At one stage, the archbishop describes reactions to the inquiry: “while some are filled with anger, others close their ears, or dismiss it, or explain it away, or blame the extensive coverage on hostility towards the Church, there is a thread of denial and disengagement in many of these responses”.
This was certainly the case for a very long time, but, in the experience of this newspaper, that has not been the case for a very long time. Who is he referring to?
The archbishop’s contention that there can be no reform in the Church until abuse is “fully addressed” is almost exactly what the Irish Synodal Delegation told the Continental Assembly in Prague in February 2023.
Where does that leave the Archdiocese’s own ambitious ‘Building Hope’ reform programme?
The truth is, the work of addressing the abuse crisis goes hand-in-hand with reform. The Gospel cannot be held in stasis while the episcopal and religious leaderships try and extricate their institutions from a moral, legal and financial quagmire. Outreach to victims and survivors goes on, and yes the quiet work of building faith, hope and love goes on, ‘for those who look only to the past or the present are certain to miss the future.’
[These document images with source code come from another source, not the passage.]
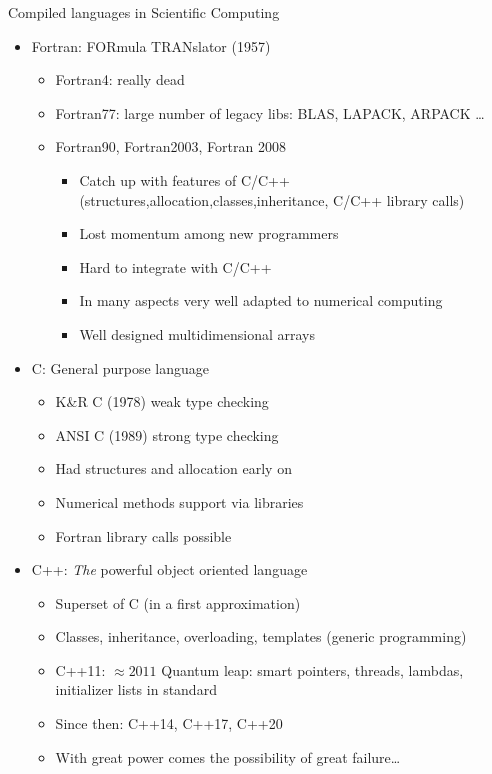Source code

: \begin{frame}{Compiled languages in Scientific Computing}

  \begin{itemize}
    \tightlist
  \item
    Fortran: FORmula TRANslator (1957)

    \begin{itemize}
      \tightlist
    \item
      Fortran4: really dead
    \item
      Fortran77: large number of legacy libs: BLAS, LAPACK, ARPACK
      \ldots{}
    \item
      Fortran90, Fortran2003, Fortran 2008

      \begin{itemize}
        \tightlist
      \item
        Catch up with features of C/C++
        (structures,allocation,classes,inheritance, C/C++ library calls)
      \item
        Lost momentum among new programmers
      \item
        Hard to integrate with C/C++
      \item
        In many aspects very well adapted to numerical computing
      \item
        Well designed multidimensional arrays
      \end{itemize}
    \end{itemize}
  \item
    C: General purpose language

    \begin{itemize}
      \tightlist
    \item
      K\&R C (1978) weak type checking
    \item
      ANSI C (1989) strong type checking
    \item
      Had structures and allocation early on
    \item
      Numerical methods support via libraries
    \item
      Fortran library calls possible
    \end{itemize}
  \item
    C++: \emph{The} powerful object oriented language

    \begin{itemize}
      \tightlist
    \item
      Superset of C (in a first approximation)
    \item
      Classes, inheritance, overloading, templates (generic programming)
    \item
      C++11: $\approx 2011$ Quantum leap: smart pointers, threads, lambdas, initializer
      lists in standard
    \item Since then: C++14, C++17, C++20
    \item
      With great power comes the possibility of great failure\ldots{}
    \end{itemize}
  \end{itemize}

\end{frame}

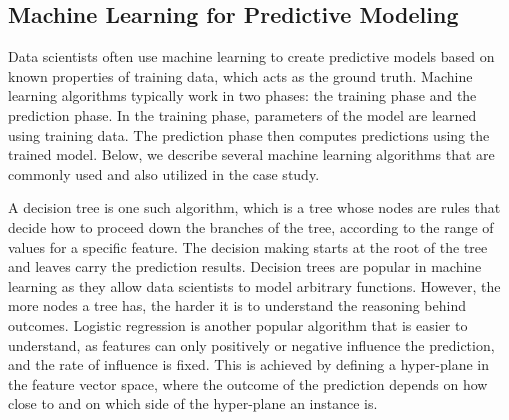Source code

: \subsection{Machine Learning for Predictive Modeling}

Data scientists often use machine learning to create predictive models based on known properties of  training data, which acts as the ground truth. 
Machine learning algorithms typically work in two phases: the training phase and the prediction phase.
In the training phase, parameters of the model are
learned using training data.
The prediction phase then computes predictions using the trained model. %
Below, we describe several machine learning algorithms that are commonly used and also utilized in the case study.

A decision tree is one such algorithm, which is a tree whose nodes are rules that decide how to proceed down the branches of the tree, according to the range of values for a specific feature.  The decision making starts at the root of the tree and leaves carry the prediction results. Decision trees are popular in machine learning as they allow data scientists to model arbitrary functions.
However, the more nodes a tree has, the harder it is to understand the reasoning behind outcomes.
Logistic regression is another popular algorithm that is easier to understand, as features can only positively or negative influence the prediction, and the rate of influence is fixed.  This is achieved by defining a hyper-plane in the feature vector space, where the outcome of the prediction depends on how close to and on which side of the hyper-plane an instance is.


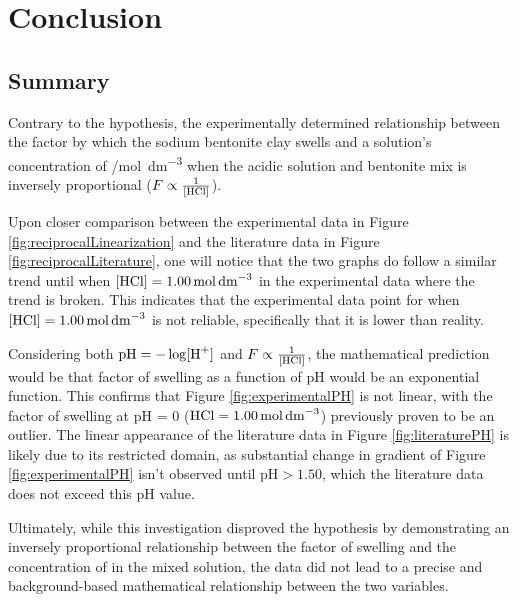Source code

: \documentclass[11pt, letterpaper]{article}
\begin{document}
\section{Conclusion}

\subsection{Summary}

Contrary to the hypothesis, the experimentally determined relationship
between the factor by which the sodium bentonite clay swells
and a solution's concentration of  /\unit{mol.dm^{-3}}
when the acidic solution and bentonite mix is inversely proportional
(\(F \propto \frac{1}{\ce{[HCl]}}\)).


Upon closer comparison between the experimental data in Figure \ref*{fig:reciprocalLinearization}
and the literature data in Figure \ref*{fig:reciprocalLiterature},
one will notice that the two graphs do follow a similar trend
until when \(\ce{[HCl]} = \SI{1.00}{mol.dm^{-3}}\) in the
experimental data where the trend is broken. This indicates
that the experimental data point for when \(\ce{[HCl]} = \SI{1.00}{mol.dm^{-3}}\)
is not reliable, specifically that it is lower than reality.

Considering both \(\text{pH} = -\log [\ce{H+}]\) and \(F \propto \frac{1}{\ce{[HCl]}}\),
the mathematical prediction would be that factor of swelling as a
function of pH would be an exponential function. This confirms
that Figure \ref*{fig:experimentalPH} is not linear, with
the factor of swelling at pH = 0 (\(\ce{HCl} = \SI{1.00}{mol.dm^{-3}}\))
previously proven to be an outlier. The linear appearance of the literature
data in Figure \ref*{fig:literaturePH} is likely due to its
restricted domain, as substantial change in gradient
of Figure \ref*{fig:experimentalPH} isn't observed
until \(\text{pH} > 1.50\), which the literature data does not
exceed this pH value.

Ultimately, while this investigation disproved the hypothesis
by demonstrating an inversely proportional relationship between
the factor of swelling and the concentration of  in the
mixed solution, the data did not lead to a precise and
background-based mathematical relationship between the
two variables.
\end{document}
It would be a pity if Catholics got the wrong impression from the archbishop’s unrounded remarks, as it is disheartening indeed to the thousands of ordinary Catholics who have worked for the very culture change that is before our eyes. Instead of just a homily from the Pro-Cathedral, where there is no dialogue, maybe the Archbishop would host listening sessions in parishes, openly engaging with the church and all its people. Maybe a Diocesan Pastoral Council will open up that discussion.